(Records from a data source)
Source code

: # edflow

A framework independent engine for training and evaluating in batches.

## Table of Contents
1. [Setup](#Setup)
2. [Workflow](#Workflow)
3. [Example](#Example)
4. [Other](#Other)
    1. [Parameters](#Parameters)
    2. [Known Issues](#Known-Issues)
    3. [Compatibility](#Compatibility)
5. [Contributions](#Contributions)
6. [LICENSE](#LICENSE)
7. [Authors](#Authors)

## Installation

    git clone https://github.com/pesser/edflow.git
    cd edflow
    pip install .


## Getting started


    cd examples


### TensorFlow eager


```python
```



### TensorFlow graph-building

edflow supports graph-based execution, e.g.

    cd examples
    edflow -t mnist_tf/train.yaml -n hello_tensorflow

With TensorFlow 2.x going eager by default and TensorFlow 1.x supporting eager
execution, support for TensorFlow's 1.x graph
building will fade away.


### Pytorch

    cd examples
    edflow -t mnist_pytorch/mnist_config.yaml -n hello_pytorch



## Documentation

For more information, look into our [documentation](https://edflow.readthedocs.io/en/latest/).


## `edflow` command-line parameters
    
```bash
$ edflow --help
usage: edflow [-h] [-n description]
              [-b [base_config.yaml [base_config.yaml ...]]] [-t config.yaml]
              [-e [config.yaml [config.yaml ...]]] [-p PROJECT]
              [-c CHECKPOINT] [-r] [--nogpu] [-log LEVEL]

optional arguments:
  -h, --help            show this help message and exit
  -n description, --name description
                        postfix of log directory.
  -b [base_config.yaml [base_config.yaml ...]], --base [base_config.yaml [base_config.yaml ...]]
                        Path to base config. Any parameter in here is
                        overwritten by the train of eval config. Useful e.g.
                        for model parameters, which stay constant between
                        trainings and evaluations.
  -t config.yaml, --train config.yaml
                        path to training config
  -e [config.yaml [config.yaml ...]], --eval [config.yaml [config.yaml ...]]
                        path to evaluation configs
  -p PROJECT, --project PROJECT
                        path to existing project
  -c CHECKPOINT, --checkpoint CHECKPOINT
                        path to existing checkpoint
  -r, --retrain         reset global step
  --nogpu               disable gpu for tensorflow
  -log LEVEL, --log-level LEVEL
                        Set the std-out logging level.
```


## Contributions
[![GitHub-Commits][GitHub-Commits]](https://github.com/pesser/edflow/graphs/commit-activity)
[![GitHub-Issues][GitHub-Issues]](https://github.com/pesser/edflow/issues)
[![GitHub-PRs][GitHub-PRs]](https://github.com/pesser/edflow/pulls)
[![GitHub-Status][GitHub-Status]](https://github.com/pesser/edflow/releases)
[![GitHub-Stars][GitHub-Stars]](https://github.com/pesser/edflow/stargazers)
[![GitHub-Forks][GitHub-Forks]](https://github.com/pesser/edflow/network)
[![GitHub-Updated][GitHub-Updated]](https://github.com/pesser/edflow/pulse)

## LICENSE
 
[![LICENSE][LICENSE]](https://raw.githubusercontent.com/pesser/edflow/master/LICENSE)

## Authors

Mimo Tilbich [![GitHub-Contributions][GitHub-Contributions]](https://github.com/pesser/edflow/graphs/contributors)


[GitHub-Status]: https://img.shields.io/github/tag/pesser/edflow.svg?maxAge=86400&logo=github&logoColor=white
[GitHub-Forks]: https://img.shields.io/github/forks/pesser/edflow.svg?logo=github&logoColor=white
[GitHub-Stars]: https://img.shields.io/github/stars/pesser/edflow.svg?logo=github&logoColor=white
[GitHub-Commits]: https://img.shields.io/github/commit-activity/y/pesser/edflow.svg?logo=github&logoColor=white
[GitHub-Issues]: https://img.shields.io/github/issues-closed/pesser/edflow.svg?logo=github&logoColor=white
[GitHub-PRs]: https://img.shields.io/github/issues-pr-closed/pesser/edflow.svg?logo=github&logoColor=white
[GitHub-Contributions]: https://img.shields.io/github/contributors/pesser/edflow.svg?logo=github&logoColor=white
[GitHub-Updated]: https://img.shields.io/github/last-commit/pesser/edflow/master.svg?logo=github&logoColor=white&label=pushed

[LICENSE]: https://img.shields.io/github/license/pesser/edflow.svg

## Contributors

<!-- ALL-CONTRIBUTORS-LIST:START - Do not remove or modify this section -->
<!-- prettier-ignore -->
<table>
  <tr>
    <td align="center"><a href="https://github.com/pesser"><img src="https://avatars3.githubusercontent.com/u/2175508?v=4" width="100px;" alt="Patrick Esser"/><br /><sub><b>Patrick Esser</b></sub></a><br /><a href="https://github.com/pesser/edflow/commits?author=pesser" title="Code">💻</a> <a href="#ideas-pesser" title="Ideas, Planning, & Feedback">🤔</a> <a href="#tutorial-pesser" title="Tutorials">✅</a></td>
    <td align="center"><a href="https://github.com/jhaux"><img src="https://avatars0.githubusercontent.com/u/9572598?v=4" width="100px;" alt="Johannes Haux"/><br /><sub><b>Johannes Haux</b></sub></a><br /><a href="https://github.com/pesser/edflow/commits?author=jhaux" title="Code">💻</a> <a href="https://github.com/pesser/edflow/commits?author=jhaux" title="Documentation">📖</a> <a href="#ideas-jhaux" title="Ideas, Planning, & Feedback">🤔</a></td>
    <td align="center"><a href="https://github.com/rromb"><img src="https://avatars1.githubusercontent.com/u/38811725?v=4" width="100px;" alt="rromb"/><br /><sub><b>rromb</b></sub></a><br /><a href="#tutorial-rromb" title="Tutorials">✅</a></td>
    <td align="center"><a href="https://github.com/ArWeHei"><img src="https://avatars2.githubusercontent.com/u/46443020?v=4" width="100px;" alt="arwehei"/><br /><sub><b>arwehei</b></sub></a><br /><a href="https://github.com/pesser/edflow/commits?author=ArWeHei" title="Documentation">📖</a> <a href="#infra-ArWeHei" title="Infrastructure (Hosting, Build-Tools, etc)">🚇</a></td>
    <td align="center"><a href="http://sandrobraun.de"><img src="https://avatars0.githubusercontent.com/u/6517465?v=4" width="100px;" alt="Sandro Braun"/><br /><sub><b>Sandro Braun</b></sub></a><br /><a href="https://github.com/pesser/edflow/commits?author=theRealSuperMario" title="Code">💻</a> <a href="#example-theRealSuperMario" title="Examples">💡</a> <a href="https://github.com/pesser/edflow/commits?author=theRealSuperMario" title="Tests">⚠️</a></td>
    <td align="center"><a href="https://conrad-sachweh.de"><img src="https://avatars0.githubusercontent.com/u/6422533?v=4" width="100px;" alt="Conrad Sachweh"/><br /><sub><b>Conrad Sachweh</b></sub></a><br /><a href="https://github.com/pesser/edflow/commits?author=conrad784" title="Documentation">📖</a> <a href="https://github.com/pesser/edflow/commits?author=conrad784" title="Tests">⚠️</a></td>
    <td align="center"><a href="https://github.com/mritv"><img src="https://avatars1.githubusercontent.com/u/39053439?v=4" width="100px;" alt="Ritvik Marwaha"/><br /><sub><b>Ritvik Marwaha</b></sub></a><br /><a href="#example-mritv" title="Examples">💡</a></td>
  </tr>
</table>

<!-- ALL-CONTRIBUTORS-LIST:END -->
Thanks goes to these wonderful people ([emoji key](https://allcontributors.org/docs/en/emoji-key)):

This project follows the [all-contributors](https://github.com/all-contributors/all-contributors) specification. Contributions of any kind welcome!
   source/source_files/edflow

• [Problem details]: Repeat only the lines above, from the first line of the entries through the line that contains "execution, support for TensorFlow's 1.x graph", including both ends.

• [Answer space]:
Source code

: # edflow

A framework independent engine for training and evaluating in batches.

## Table of Contents
1. [Setup](#Setup)
2. [Workflow](#Workflow)
3. [Example](#Example)
4. [Other](#Other)
    1. [Parameters](#Parameters)
    2. [Known Issues](#Known-Issues)
    3. [Compatibility](#Compatibility)
5. [Contributions](#Contributions)
6. [LICENSE](#LICENSE)
7. [Authors](#Authors)

## Installation

    git clone https://github.com/pesser/edflow.git
    cd edflow
    pip install .


## Getting started


    cd examples


### TensorFlow eager


```python
```



### TensorFlow graph-building

edflow supports graph-based execution, e.g.

    cd examples
    edflow -t mnist_tf/train.yaml -n hello_tensorflow

With TensorFlow 2.x going eager by default and TensorFlow 1.x supporting eager
execution, support for TensorFlow's 1.x graph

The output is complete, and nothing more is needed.